Task prompt: Your task is to repeat the listing exactly.

Provided entries:
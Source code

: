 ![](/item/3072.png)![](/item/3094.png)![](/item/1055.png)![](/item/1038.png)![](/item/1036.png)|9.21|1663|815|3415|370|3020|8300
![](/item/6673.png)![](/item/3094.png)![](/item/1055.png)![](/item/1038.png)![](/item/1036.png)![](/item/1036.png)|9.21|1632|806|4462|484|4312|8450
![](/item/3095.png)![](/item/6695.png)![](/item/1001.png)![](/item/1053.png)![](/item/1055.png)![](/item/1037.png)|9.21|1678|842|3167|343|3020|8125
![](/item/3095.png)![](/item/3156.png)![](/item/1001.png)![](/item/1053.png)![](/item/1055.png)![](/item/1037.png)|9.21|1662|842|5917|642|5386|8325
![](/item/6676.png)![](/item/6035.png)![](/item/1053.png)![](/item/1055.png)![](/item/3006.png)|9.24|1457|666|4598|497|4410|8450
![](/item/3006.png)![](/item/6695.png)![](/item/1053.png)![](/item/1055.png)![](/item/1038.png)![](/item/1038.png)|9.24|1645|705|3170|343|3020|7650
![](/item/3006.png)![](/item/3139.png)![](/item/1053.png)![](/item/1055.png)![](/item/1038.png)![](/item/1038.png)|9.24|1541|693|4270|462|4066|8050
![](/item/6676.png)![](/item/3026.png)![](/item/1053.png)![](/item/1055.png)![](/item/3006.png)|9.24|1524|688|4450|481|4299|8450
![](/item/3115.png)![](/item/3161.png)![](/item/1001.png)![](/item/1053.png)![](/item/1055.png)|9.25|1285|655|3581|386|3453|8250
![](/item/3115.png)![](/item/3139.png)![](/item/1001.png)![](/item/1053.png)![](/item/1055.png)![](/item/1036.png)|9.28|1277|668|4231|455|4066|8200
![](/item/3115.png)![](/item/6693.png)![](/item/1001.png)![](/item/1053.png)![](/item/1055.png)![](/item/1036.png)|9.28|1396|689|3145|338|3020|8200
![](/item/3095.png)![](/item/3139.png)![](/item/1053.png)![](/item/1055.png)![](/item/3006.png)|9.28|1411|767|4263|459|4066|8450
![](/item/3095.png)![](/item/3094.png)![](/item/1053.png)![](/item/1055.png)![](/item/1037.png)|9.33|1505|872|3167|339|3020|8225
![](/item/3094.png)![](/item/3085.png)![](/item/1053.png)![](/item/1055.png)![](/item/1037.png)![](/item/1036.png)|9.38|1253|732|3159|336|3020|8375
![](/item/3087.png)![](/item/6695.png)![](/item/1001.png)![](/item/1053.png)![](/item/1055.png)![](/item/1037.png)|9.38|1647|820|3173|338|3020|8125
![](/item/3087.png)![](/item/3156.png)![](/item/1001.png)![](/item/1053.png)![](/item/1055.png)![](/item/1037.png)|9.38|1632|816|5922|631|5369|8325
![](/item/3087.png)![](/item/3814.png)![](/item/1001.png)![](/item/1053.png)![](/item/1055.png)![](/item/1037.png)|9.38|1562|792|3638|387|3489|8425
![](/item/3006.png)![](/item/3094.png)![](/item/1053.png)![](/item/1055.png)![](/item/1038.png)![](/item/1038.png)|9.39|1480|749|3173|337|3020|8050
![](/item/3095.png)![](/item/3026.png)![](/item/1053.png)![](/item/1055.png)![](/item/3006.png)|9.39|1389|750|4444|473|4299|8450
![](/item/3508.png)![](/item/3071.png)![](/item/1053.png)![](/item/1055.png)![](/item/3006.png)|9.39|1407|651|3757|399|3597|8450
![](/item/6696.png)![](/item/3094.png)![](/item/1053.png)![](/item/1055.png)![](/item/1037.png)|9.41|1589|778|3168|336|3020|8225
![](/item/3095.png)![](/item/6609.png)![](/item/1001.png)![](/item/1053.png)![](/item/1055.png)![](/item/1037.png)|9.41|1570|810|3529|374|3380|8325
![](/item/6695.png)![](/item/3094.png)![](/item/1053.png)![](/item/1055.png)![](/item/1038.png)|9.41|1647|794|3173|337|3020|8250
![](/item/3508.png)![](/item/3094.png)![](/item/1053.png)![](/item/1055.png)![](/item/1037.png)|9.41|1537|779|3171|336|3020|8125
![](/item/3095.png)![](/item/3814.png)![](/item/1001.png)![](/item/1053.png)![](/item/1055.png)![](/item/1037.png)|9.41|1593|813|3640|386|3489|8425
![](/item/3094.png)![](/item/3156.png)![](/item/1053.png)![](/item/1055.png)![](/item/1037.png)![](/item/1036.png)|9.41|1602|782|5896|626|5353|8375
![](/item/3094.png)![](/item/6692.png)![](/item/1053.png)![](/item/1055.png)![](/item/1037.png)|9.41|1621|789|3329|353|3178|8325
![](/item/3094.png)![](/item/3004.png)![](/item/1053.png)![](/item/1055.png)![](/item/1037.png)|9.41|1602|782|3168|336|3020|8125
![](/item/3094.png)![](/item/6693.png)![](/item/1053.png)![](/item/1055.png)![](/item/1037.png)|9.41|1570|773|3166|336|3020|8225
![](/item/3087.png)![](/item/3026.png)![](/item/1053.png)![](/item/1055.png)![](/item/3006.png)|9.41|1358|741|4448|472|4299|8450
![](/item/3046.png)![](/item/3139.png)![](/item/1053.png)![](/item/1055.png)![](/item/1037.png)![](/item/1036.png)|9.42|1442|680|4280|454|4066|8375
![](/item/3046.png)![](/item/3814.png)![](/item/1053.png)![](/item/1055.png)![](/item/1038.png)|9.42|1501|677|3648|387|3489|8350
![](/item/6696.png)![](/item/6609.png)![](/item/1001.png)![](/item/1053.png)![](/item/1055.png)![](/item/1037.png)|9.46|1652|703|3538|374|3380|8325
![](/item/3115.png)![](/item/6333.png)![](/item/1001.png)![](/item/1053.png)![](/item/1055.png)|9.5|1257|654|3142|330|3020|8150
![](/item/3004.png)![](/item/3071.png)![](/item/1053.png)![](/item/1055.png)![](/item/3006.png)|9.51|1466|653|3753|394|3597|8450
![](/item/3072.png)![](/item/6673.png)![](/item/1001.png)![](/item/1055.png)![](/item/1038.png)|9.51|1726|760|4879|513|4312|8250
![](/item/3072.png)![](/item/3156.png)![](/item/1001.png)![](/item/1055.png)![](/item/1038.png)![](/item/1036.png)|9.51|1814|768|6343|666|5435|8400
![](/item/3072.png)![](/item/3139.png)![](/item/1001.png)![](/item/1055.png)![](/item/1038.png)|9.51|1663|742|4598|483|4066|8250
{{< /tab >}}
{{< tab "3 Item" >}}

Answer to this exercise:
Source code

: ![](/item/3072.png)![](/item/3094.png)![](/item/1055.png)![](/item/1038.png)![](/item/1036.png)|9.21|1663|815|3415|370|3020|8300
![](/item/6673.png)![](/item/3094.png)![](/item/1055.png)![](/item/1038.png)![](/item/1036.png)![](/item/1036.png)|9.21|1632|806|4462|484|4312|8450
![](/item/3095.png)![](/item/6695.png)![](/item/1001.png)![](/item/1053.png)![](/item/1055.png)![](/item/1037.png)|9.21|1678|842|3167|343|3020|8125
![](/item/3095.png)![](/item/3156.png)![](/item/1001.png)![](/item/1053.png)![](/item/1055.png)![](/item/1037.png)|9.21|1662|842|5917|642|5386|8325
![](/item/6676.png)![](/item/6035.png)![](/item/1053.png)![](/item/1055.png)![](/item/3006.png)|9.24|1457|666|4598|497|4410|8450
![](/item/3006.png)![](/item/6695.png)![](/item/1053.png)![](/item/1055.png)![](/item/1038.png)![](/item/1038.png)|9.24|1645|705|3170|343|3020|7650
![](/item/3006.png)![](/item/3139.png)![](/item/1053.png)![](/item/1055.png)![](/item/1038.png)![](/item/1038.png)|9.24|1541|693|4270|462|4066|8050
![](/item/6676.png)![](/item/3026.png)![](/item/1053.png)![](/item/1055.png)![](/item/3006.png)|9.24|1524|688|4450|481|4299|8450
![](/item/3115.png)![](/item/3161.png)![](/item/1001.png)![](/item/1053.png)![](/item/1055.png)|9.25|1285|655|3581|386|3453|8250
![](/item/3115.png)![](/item/3139.png)![](/item/1001.png)![](/item/1053.png)![](/item/1055.png)![](/item/1036.png)|9.28|1277|668|4231|455|4066|8200
![](/item/3115.png)![](/item/6693.png)![](/item/1001.png)![](/item/1053.png)![](/item/1055.png)![](/item/1036.png)|9.28|1396|689|3145|338|3020|8200
![](/item/3095.png)![](/item/3139.png)![](/item/1053.png)![](/item/1055.png)![](/item/3006.png)|9.28|1411|767|4263|459|4066|8450
![](/item/3095.png)![](/item/3094.png)![](/item/1053.png)![](/item/1055.png)![](/item/1037.png)|9.33|1505|872|3167|339|3020|8225
![](/item/3094.png)![](/item/3085.png)![](/item/1053.png)![](/item/1055.png)![](/item/1037.png)![](/item/1036.png)|9.38|1253|732|3159|336|3020|8375
![](/item/3087.png)![](/item/6695.png)![](/item/1001.png)![](/item/1053.png)![](/item/1055.png)![](/item/1037.png)|9.38|1647|820|3173|338|3020|8125
![](/item/3087.png)![](/item/3156.png)![](/item/1001.png)![](/item/1053.png)![](/item/1055.png)![](/item/1037.png)|9.38|1632|816|5922|631|5369|8325
![](/item/3087.png)![](/item/3814.png)![](/item/1001.png)![](/item/1053.png)![](/item/1055.png)![](/item/1037.png)|9.38|1562|792|3638|387|3489|8425
![](/item/3006.png)![](/item/3094.png)![](/item/1053.png)![](/item/1055.png)![](/item/1038.png)![](/item/1038.png)|9.39|1480|749|3173|337|3020|8050
![](/item/3095.png)![](/item/3026.png)![](/item/1053.png)![](/item/1055.png)![](/item/3006.png)|9.39|1389|750|4444|473|4299|8450
![](/item/3508.png)![](/item/3071.png)![](/item/1053.png)![](/item/1055.png)![](/item/3006.png)|9.39|1407|651|3757|399|3597|8450
![](/item/6696.png)![](/item/3094.png)![](/item/1053.png)![](/item/1055.png)![](/item/1037.png)|9.41|1589|778|3168|336|3020|8225
![](/item/3095.png)![](/item/6609.png)![](/item/1001.png)![](/item/1053.png)![](/item/1055.png)![](/item/1037.png)|9.41|1570|810|3529|374|3380|8325
![](/item/6695.png)![](/item/3094.png)![](/item/1053.png)![](/item/1055.png)![](/item/1038.png)|9.41|1647|794|3173|337|3020|8250
![](/item/3508.png)![](/item/3094.png)![](/item/1053.png)![](/item/1055.png)![](/item/1037.png)|9.41|1537|779|3171|336|3020|8125
![](/item/3095.png)![](/item/3814.png)![](/item/1001.png)![](/item/1053.png)![](/item/1055.png)![](/item/1037.png)|9.41|1593|813|3640|386|3489|8425
![](/item/3094.png)![](/item/3156.png)![](/item/1053.png)![](/item/1055.png)![](/item/1037.png)![](/item/1036.png)|9.41|1602|782|5896|626|5353|8375
![](/item/3094.png)![](/item/6692.png)![](/item/1053.png)![](/item/1055.png)![](/item/1037.png)|9.41|1621|789|3329|353|3178|8325
![](/item/3094.png)![](/item/3004.png)![](/item/1053.png)![](/item/1055.png)![](/item/1037.png)|9.41|1602|782|3168|336|3020|8125
![](/item/3094.png)![](/item/6693.png)![](/item/1053.png)![](/item/1055.png)![](/item/1037.png)|9.41|1570|773|3166|336|3020|8225
![](/item/3087.png)![](/item/3026.png)![](/item/1053.png)![](/item/1055.png)![](/item/3006.png)|9.41|1358|741|4448|472|4299|8450
![](/item/3046.png)![](/item/3139.png)![](/item/1053.png)![](/item/1055.png)![](/item/1037.png)![](/item/1036.png)|9.42|1442|680|4280|454|4066|8375
![](/item/3046.png)![](/item/3814.png)![](/item/1053.png)![](/item/1055.png)![](/item/1038.png)|9.42|1501|677|3648|387|3489|8350
![](/item/6696.png)![](/item/6609.png)![](/item/1001.png)![](/item/1053.png)![](/item/1055.png)![](/item/1037.png)|9.46|1652|703|3538|374|3380|8325
![](/item/3115.png)![](/item/6333.png)![](/item/1001.png)![](/item/1053.png)![](/item/1055.png)|9.5|1257|654|3142|330|3020|8150
![](/item/3004.png)![](/item/3071.png)![](/item/1053.png)![](/item/1055.png)![](/item/3006.png)|9.51|1466|653|3753|394|3597|8450
![](/item/3072.png)![](/item/6673.png)![](/item/1001.png)![](/item/1055.png)![](/item/1038.png)|9.51|1726|760|4879|513|4312|8250
![](/item/3072.png)![](/item/3156.png)![](/item/1001.png)![](/item/1055.png)![](/item/1038.png)![](/item/1036.png)|9.51|1814|768|6343|666|5435|8400
![](/item/3072.png)![](/item/3139.png)![](/item/1001.png)![](/item/1055.png)![](/item/1038.png)|9.51|1663|742|4598|483|4066|8250
{{< /tab >}}
{{< tab "3 Item" >}}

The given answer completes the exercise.